Loterías is by far the largest of a raft of companies that are planning to test investors' appetite for Spanish assets this year. Loterías had just under €10 billion in revenue last year, and earnings before interest, taxes, depreciation and amortization of €3 billion.
Bankia and Banca Civica, two Spanish banks composed of merged savings banks, are aiming for mid-July listings, bankers say. Bankia this week is presenting itself to analysts, a key step in its IPO process. Banca Civica went through the same exercise two weeks ago. Bankia is seeking to raise between €3 billion and €4 billion, while Banca Civica hopes to raise between €800 million and €1 billion, according to people familiar with the matter.
In addition, Telefónica SA is looking to sell a large stake in its call-center unit, Atento, also before the market's traditional summer break in August.
Bankers say Loterías — which has no debt, generates a lot of cash, plans to pay rich dividends and has proved to be a relatively stable business throughout the downturn — will be an easier sell than the other IPOs that are coming to market.
"We've received a lot of interest, from sovereign-wealth funds and from others," Mr. Martínez said.
He said Loterías was unlikely to sell part of a company to another lottery operator, at least during the initial stage.
Once the lead advisers have been chosen, Loterías will select the top banks to manage the IPO, a role that many investment banks prefer because the fees are expected to be much higher than the roughly €600,000 that Loterias will pay its financial adviser.

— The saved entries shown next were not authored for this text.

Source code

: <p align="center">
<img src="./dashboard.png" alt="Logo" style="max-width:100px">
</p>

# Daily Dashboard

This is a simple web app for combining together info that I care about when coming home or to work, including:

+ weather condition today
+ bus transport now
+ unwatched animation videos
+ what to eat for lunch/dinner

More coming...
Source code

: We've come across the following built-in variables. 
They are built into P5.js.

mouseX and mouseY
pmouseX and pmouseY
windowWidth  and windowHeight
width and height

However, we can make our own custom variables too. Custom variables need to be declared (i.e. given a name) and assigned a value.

If successful, the sale of Loterias would be bigger than the 2007 IPO of Iberdrola Renovables SA, which raised €4.5 billion. It would also be almost as large as the 2000 privatization of Swedish telecommunications giant Telia AB — now TeliaSonera AB — which brought in about €8 billion to the Swedish state coffers. Commodities giant Glencore International PLC last week raised $10 billion in London, in Europe's largest IPO to date, and that could increase to $11 billion if an option to sell more shares is exercised.